» YOUR ASSIGNMENT
Look through the data below for the string "size", and copy every line where it turns up.

» THE RECORDS
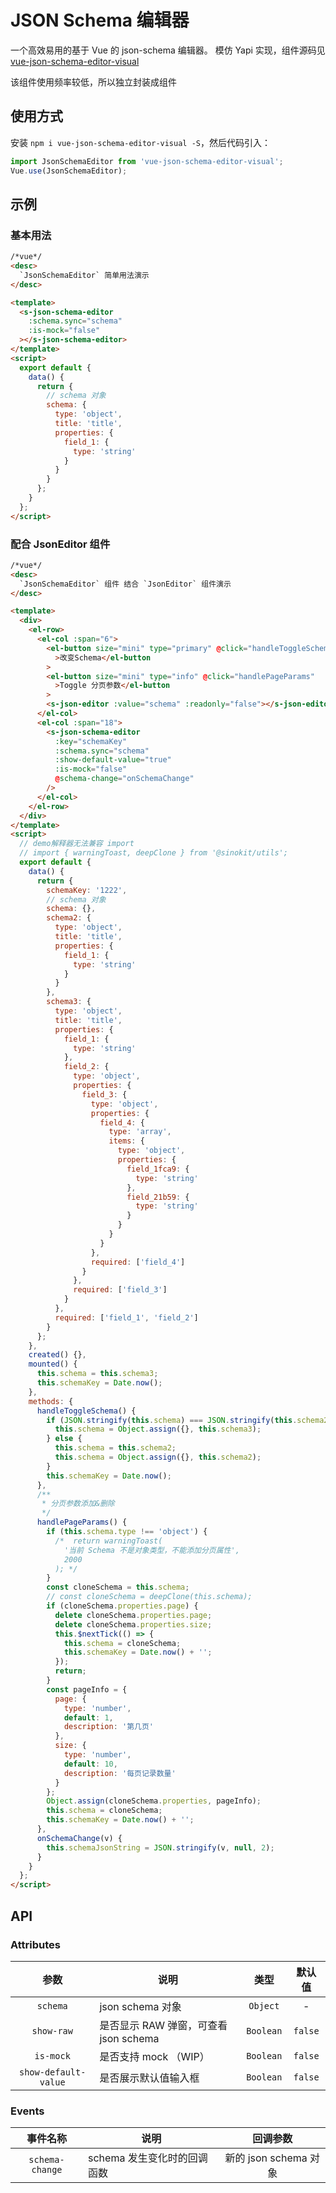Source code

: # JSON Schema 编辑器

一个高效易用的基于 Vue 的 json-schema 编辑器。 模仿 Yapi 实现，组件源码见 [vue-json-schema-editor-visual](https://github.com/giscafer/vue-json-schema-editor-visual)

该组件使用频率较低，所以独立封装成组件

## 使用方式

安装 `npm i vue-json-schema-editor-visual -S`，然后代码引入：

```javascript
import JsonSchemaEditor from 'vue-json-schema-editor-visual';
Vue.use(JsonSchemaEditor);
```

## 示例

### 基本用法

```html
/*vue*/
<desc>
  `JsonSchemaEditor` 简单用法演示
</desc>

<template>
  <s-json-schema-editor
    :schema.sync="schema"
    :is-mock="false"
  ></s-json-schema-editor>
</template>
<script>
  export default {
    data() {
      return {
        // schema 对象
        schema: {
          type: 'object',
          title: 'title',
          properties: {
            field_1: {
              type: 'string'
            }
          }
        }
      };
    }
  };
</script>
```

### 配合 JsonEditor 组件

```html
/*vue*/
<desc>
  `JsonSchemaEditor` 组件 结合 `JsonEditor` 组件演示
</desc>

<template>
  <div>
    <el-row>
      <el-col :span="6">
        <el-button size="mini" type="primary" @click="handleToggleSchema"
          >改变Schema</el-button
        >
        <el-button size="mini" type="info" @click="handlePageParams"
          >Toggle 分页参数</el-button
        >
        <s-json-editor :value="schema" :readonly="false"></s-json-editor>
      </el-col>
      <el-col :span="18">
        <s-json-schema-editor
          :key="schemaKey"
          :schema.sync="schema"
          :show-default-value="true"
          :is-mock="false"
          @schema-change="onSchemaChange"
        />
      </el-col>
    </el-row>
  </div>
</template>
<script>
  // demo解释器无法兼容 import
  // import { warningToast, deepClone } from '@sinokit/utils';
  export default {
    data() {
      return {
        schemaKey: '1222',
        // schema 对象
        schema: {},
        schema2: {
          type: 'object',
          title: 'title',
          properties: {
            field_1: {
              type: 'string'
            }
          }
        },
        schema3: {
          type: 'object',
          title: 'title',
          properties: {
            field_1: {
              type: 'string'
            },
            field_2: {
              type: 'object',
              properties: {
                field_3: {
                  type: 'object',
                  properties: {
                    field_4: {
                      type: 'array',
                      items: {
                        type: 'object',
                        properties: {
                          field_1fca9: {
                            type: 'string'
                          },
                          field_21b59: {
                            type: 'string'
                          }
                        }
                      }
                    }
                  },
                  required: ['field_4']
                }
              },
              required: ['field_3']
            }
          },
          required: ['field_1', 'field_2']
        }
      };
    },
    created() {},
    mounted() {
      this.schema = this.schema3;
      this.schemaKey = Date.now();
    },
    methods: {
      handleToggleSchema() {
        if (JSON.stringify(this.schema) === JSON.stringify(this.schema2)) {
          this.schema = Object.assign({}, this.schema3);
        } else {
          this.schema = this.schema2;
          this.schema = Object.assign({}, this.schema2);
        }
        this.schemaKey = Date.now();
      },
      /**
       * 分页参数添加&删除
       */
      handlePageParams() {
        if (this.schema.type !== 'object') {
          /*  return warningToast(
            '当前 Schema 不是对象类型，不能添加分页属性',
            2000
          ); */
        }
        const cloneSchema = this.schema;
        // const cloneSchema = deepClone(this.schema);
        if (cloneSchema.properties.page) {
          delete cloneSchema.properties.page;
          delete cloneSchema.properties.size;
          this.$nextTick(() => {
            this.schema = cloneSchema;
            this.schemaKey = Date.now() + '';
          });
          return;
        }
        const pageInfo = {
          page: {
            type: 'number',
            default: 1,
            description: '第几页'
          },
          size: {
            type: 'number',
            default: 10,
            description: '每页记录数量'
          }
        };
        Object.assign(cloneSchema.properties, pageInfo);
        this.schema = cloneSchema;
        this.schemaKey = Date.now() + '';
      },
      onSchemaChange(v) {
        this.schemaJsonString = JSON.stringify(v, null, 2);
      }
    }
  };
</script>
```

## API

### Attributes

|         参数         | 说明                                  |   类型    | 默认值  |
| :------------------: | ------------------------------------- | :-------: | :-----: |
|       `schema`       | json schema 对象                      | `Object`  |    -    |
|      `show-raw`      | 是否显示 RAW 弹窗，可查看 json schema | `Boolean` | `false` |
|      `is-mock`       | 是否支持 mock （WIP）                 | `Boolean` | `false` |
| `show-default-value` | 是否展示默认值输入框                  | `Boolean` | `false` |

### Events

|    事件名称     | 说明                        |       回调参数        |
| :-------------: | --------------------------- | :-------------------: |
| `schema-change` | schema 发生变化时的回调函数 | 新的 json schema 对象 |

» EXERCISE RESULT
        <el-button size="mini" type="primary" @click="handleToggleSchema"
        <el-button size="mini" type="info" @click="handlePageParams"
          delete cloneSchema.properties.size;
          size: {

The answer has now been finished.